■ Problem requirements ■
From the records below, print exactly the lines starting at the one containing "An AMA (Ask" and ending at the one containing "- **AI's Cultural", ends included, and nothing else.
[Exercise data Boundary: Start]
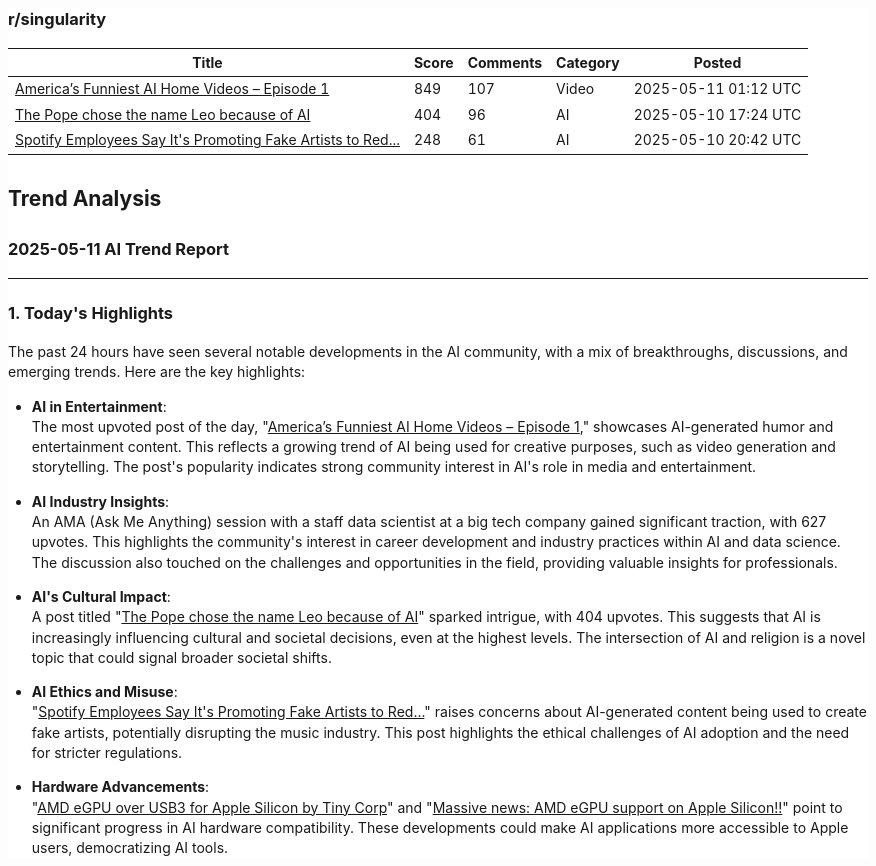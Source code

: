 
### r/singularity

| Title | Score | Comments | Category | Posted |
|-------|-------|----------|----------|--------|
| [America’s Funniest AI Home Videos – Episode 1](https://www.reddit.com/comments/1kjp954) | 849 | 107 | Video | 2025-05-11 01:12 UTC |
| [The Pope chose the name Leo because of AI](https://www.reddit.com/comments/1kjfgyd) | 404 | 96 | AI | 2025-05-10 17:24 UTC |
| [Spotify Employees Say It\'s Promoting Fake Artists to Red...](https://www.reddit.com/comments/1kjju8z) | 248 | 61 | AI | 2025-05-10 20:42 UTC |




## Trend Analysis



### **2025-05-11 AI Trend Report**

---

### **1. Today's Highlights**

The past 24 hours have seen several notable developments in the AI community, with a mix of breakthroughs, discussions, and emerging trends. Here are the key highlights:

- **AI in Entertainment**:  
  The most upvoted post of the day, "[America’s Funniest AI Home Videos – Episode 1](https://www.reddit.com/comments/1kjp954)," showcases AI-generated humor and entertainment content. This reflects a growing trend of AI being used for creative purposes, such as video generation and storytelling. The post's popularity indicates strong community interest in AI's role in media and entertainment.

- **AI Industry Insights**:  
  An AMA (Ask Me Anything) session with a staff data scientist at a big tech company gained significant traction, with 627 upvotes. This highlights the community's interest in career development and industry practices within AI and data science. The discussion also touched on the challenges and opportunities in the field, providing valuable insights for professionals.

- **AI's Cultural Impact**:  
  A post titled "[The Pope chose the name Leo because of AI](https://www.reddit.com/comments/1kjfgyd)" sparked intrigue, with 404 upvotes. This suggests that AI is increasingly influencing cultural and societal decisions, even at the highest levels. The intersection of AI and religion is a novel topic that could signal broader societal shifts.

- **AI Ethics and Misuse**:  
  "[Spotify Employees Say It's Promoting Fake Artists to Red...](https://www.reddit.com/comments/1kjju8z)" raises concerns about AI-generated content being used to create fake artists, potentially disrupting the music industry. This post highlights the ethical challenges of AI adoption and the need for stricter regulations.

- **Hardware Advancements**:  
  "[AMD eGPU over USB3 for Apple Silicon by Tiny Corp](https://www.reddit.com/comments/1kj7l8p)" and "[Massive news: AMD eGPU support on Apple Silicon!!](https://www.reddit.com/comments/1kjch4k)" point to significant progress in AI hardware compatibility. These developments could make AI applications more accessible to Apple users, democratizing AI tools.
[Exercise data Boundary: End]
■ Exercise answer ■
  An AMA (Ask Me Anything) session with a staff data scientist at a big tech company gained significant traction, with 627 upvotes. This highlights the community's interest in career development and industry practices within AI and data science. The discussion also touched on the challenges and opportunities in the field, providing valuable insights for professionals.

- **AI's Cultural Impact**:  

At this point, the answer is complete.